Even though I had confidence that Dondon would be inclined to accommodate my request, I was still so pleasantly surprised at how spontaneously and positively he said yes. He knew, because I told him, that he would be talking to someone who was light years away from his level of expertise in economics. It is not easy to teach a senior citizen a subject that he did not learn very well while in school. But Dondon made me feel that he was more than happy to do so.
Antipoverty work through the Gawad Kalinga perspective is always grounded on behavioral dynamics that have economic consequences. The marginalization of the poor, the severe narrowing of available space for them representing the only playing field that kept them able to survive without money, their growing density in urban areas they flee to after disaster drives them out from the seas and the lands that fed them, and an economic system that considers them problems before they are citizens of the same motherland—these are harsh realities that can drive weaker people into suicide. But the poor cope nevertheless. Their coping mechanisms develop a dreaded poverty mindset, but they survive.
I and my fellow workers, believers and advocates in Gawad Kalinga have our personal engagement with economics, of course. Economics is a dimension of life, necessary and unavoidable. Whether we are conscious of it or not, whether we are good at it or not, we all are part of economics and our material life, at least, is subjected to it. But our view is mostly personal and micro. We know it is part and parcel of the macro but we are not very clear about the many connections. Without that clarity, we may miss opportunities to be more effective in the work of raising the poor out of poverty.
In macroeconomics, it is reported that 1 percent have more wealth than the 99 percent. But wealth here is not in economic terms but as measured by money. I had looked forward to asking Dondon what economics really is and how to move closer to that reality, which means to move father away from the simplistic economics of money. While I cannot explain through economic formulae and language, I refuse to accept that the value of human beings, even the poor or at least 50 million Filipinos, can just be measured by money. But real-life politics say it is, that money is king—until superior force or firepower says otherwise.
The value of money is not intrinsic. It is mostly imaginary and assigned. In other words, we cannot eat money, we cannot drink money, we cannot breathe money. Money has value because we give it a value, not because we need it to survive. Economics must be about people, about what people need to survive and grow, about what people can do to assure that survival and growth. Economics must be talking about capacity and production, about real things, before man assigns a monetary value to them and creates a virtual world.
A long time ago, and I mean long, as in decades ago, I already read that the value of financial transactions far outnumbered the total exchange of goods and services. That means the virtual had long overwhelmed the real—even before informational technology and the new virtual world it spawned. I wonder how an imaginary dimension can dominate a real one, although I had long been told that perception is stronger than truth as a basis for human understanding and decision. I must suppose, then, that this skewed reality of perception as stronger than truth is the basis for the imagined or virtual to be more powerful than reality.

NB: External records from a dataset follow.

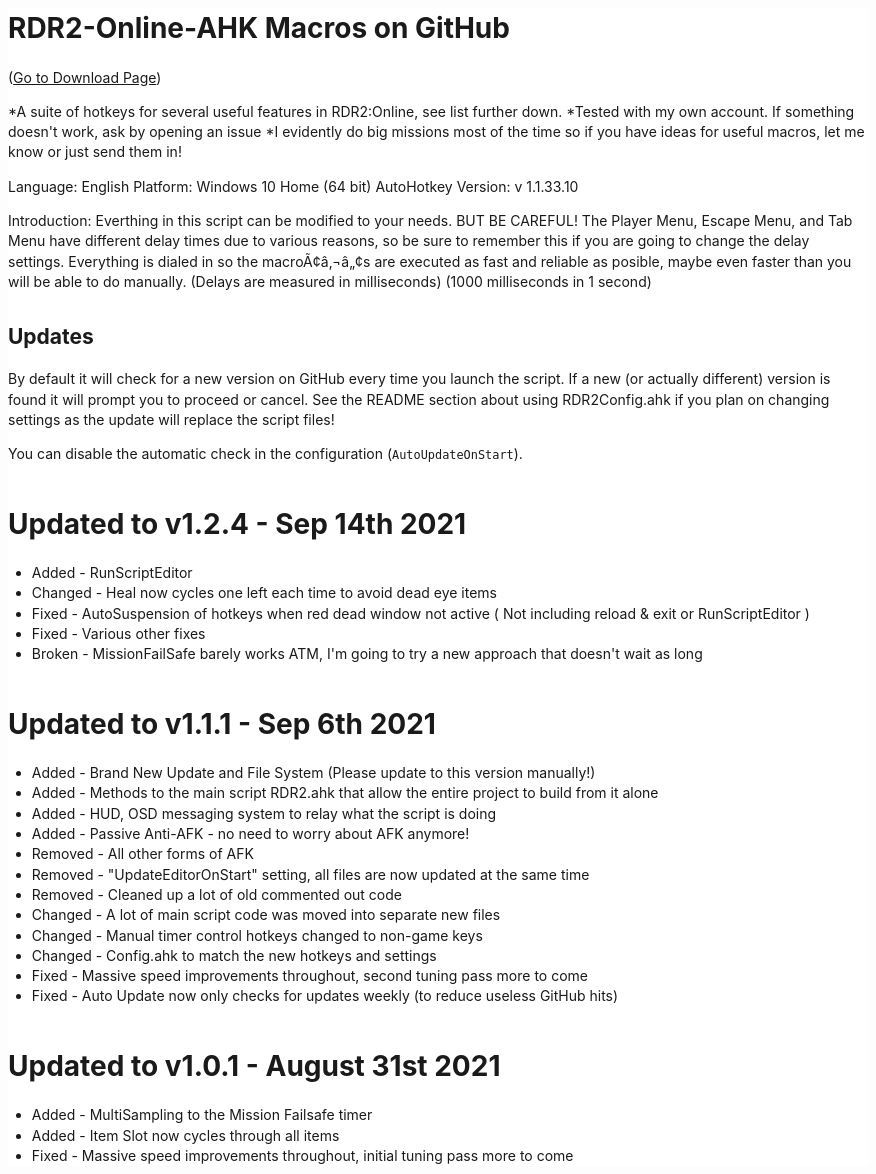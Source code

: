 ﻿# RDR2-Online-AHK Macros on GitHub
([Go to Download Page](https://github.com/Acromatic/rdr2-online-ahk/))

*A suite of hotkeys for several useful features in RDR2:Online, see list further down.
*Tested with my own account. If something doesn't work, ask by opening an issue
*I evidently do big missions most of the time so if you have ideas for useful macros, let me know or just send them in!

Language: English Platform: Windows 10 Home (64 bit)
AutoHotkey Version: v 1.1.33.10

Introduction: Everthing in this script can be modified to your needs. BUT BE CAREFUL!
The Player Menu, Escape Menu, and Tab Menu have different delay times due to various reasons, 
so be sure to remember this if you are going to change the delay settings. 
Everything is dialed in so the macroÃ¢â‚¬â„¢s are executed as fast and reliable as posible, 
maybe even faster than you will be able to do manually.
(Delays are measured in milliseconds) (1000 milliseconds in 1 second)

## Updates

By default it will check for a new version on GitHub every time you launch the script.
If a new (or actually different) version is found it will prompt you to proceed or cancel.
	See the README section about using RDR2Config.ahk if you plan on changing settings as the update will replace the script files!

You can disable the automatic check in the configuration (`AutoUpdateOnStart`).

# Updated to v1.2.4 - Sep 14th 2021
* Added - RunScriptEditor 
* Changed - Heal now cycles one left each time to avoid dead eye items
* Fixed - AutoSuspension of hotkeys when red dead window not active ( Not including reload & exit or RunScriptEditor )
* Fixed - Various other fixes
* Broken - MissionFailSafe barely works ATM, I'm going to try a new approach that doesn't wait as long

# Updated to v1.1.1 - Sep 6th 2021
* Added - Brand New Update and File System (Please update to this version manually!)
* Added - Methods to the main script RDR2.ahk that allow the entire project to build from it alone
* Added - HUD, OSD messaging system to relay what the script is doing 
* Added - Passive Anti-AFK - no need to worry about AFK anymore!
* Removed - All other forms of AFK
* Removed - "UpdateEditorOnStart" setting, all files are now updated at the same time
* Removed - Cleaned up a lot of old commented out code
* Changed - A lot of main script code was moved into separate new files
* Changed - Manual timer control hotkeys changed to non-game keys
* Changed - Config.ahk to match the new hotkeys and settings
* Fixed - Massive speed improvements throughout, second tuning pass more to come
* Fixed - Auto Update now only checks for updates weekly (to reduce useless GitHub hits)

# Updated to v1.0.1 - August 31st 2021
* Added - MultiSampling to the Mission Failsafe timer 
* Added - Item Slot now cycles through all items
* Fixed - Massive speed improvements throughout, initial tuning pass more to come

How sad, then, when one realizes that the world actually goes by that dictum because 1 percent or 700,000 persons are worth more than 6,300,000,000 people. As I said earlier, until circumstances get physical, as in violent, what 700,000 decide is what 6,999,300,000 follow. It is mostly irrelevant that 6,999,300,000 produce more, create more, and consume more because 700,000 are worth more.
I had precisely approached Dondon because his proven competence and visible sensitivity as a person would have explained more to me why economics cannot just be about money, why people matter more, and what are possible ways to reverse the perversion of values. I was so encouraged when he told me that the ground economics we were building in addressing poverty through a multi-sectoral approach was both sound and laudable economics. But he never got to explain why.
After it all, this is the gist of it. I was seeking knowledge from an expert, and what he gave instead was something more—respect and generosity. My economics lesson can wait, but my appreciation cannot. Mabuhay ka, Dondon Paderanga, from this grateful Filipino.